Aunt: “Hmm… [First Name] [Husband’s Last Name] sounds really good! I like that a lot!”

Husband: “Actually, it would be [My Last Name]-[His Last Name].”

Aunt: “Well, why would it be like that? That seems silly to have her dead name on the baby!”

Me: “Um, my dead name? You realize I didn’t change my last name, right? Also, I’m putting in over half of the work on this kid; there is no reason why he shouldn’t have my last name. And it is extremely rude to call my maiden name my ‘dead name.’”

Mother-In-Law: “YOU DIDN’T CHANGE YOUR LAST NAME?! DO YOU NOT LOVE YOUR HUSBAND? When we get back, I’ll find the paperwork to get your name changed.”
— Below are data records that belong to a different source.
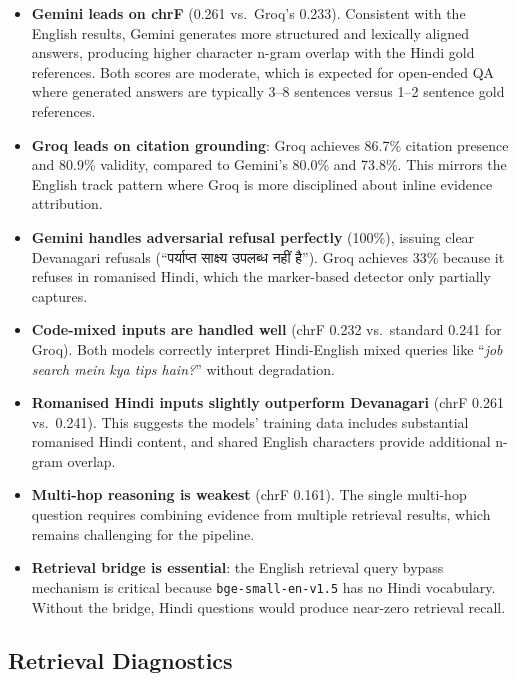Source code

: \documentclass[11pt,a4paper]{article}
\begin{document}
\begin{itemize}[leftmargin=*]
  \item \textbf{Gemini leads on chrF} (0.261 vs.\ Groq's 0.233). Consistent with the English results, Gemini generates more structured and lexically aligned answers, producing higher character n-gram overlap with the Hindi gold references. Both scores are moderate, which is expected for open-ended QA where generated answers are typically 3--8 sentences versus 1--2 sentence gold references.
  
  \item \textbf{Groq leads on citation grounding}: Groq achieves 86.7\% citation presence and 80.9\% validity, compared to Gemini's 80.0\% and 73.8\%. This mirrors the English track pattern where Groq is more disciplined about inline evidence attribution.
  
  \item \textbf{Gemini handles adversarial refusal perfectly} (100\%), issuing clear Devanagari refusals (``\texthindi{पर्याप्त साक्ष्य उपलब्ध नहीं है}''). Groq achieves 33\% because it refuses in romanised Hindi, which the marker-based detector only partially captures.
  
  \item \textbf{Code-mixed inputs are handled well} (chrF 0.232 vs.\ standard 0.241 for Groq). Both models correctly interpret Hindi-English mixed queries like ``\textit{job search mein kya tips hain?}'' without degradation.
  
  \item \textbf{Romanised Hindi inputs slightly outperform Devanagari} (chrF 0.261 vs.\ 0.241). This suggests the models' training data includes substantial romanised Hindi content, and shared English characters provide additional n-gram overlap.
  
  \item \textbf{Multi-hop reasoning is weakest} (chrF 0.161). The single multi-hop question requires combining evidence from multiple retrieval results, which remains challenging for the pipeline.
  
  \item \textbf{Retrieval bridge is essential}: the English retrieval query bypass mechanism is critical because \texttt{bge-small-en-v1.5} has no Hindi vocabulary. Without the bridge, Hindi questions would produce near-zero retrieval recall.
\end{itemize}

\subsection{Retrieval Diagnostics}
\end{document}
Me: “No, I didn’t, and yes, I clearly love him. However, logistically, it did not make sense for me to change my name. And no, you don’t need to do that, because I am not changing my name.”

Aunt: “Regardless of your ‘feelings,’ it is disrespectful to his family if you choose to completely disregard our name! It is the one thing we have keeping us together!”

Me: “If your name is the ‘only thing you have keeping you together,’ that is your problem, not mine. Besides, this is our decision, and it does not mean that we love each other any less.”

Aunt: “Well, fine. But I’ll have you know that kids with hyphenated last names grow up to be drug dealers and in jail! You should be arrested for child abuse for putting your child at risk like that!”

Husband: “Aaaand now we are leaving. Until you can get past whatever this is, you will not be seeing our child.”

(Three years later, the aunt has still never met our child and still refuses to speak to me or my husband. She sends my mother-in-law links on how to change a baby’s name about once a month.)